EXERCISE INPUT>
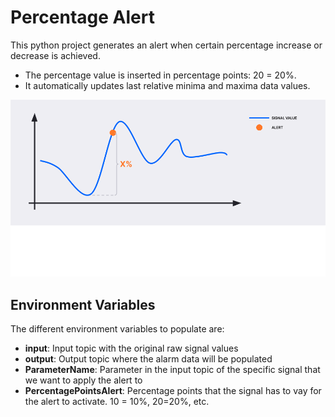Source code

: # Percentage Alert

This python project generates an alert when certain percentage increase or decrease is achieved. 
- The percentage value is inserted in percentage points: 20 = 20%.
- It automatically updates last relative minima and maxima data values.

![Percentage_Alert](PercentageAlert.png?raw=true)

## Environment Variables

The different environment variables to populate are:

- **input**: Input topic with the original raw signal values
- **output**: Output topic where the alarm data will be populated
- **ParameterName**: Parameter in the input topic of the specific signal that we want to apply the alert to
- **PercentagePointsAlert**: Percentage points that the signal has to vay for the alert to activate. 10 = 10%, 20=20%, etc.
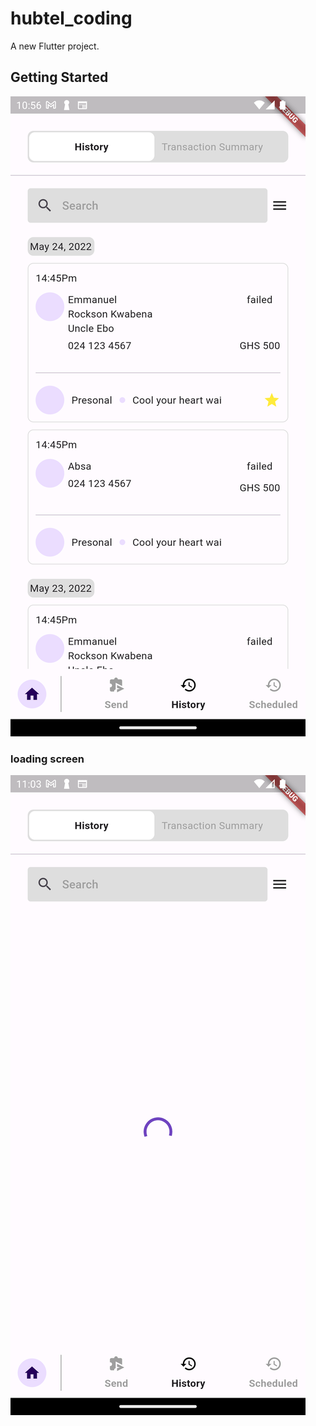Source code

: # hubtel_coding

A new Flutter project.

## Getting Started

<img src="./screenshot/screenshot.png" />

### loading screen
<img src="./screenshot/loading.png" />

BRIEF>
Report the number of lines in the entries above that include the word "data" and add nothing to it.

ANSWER>
2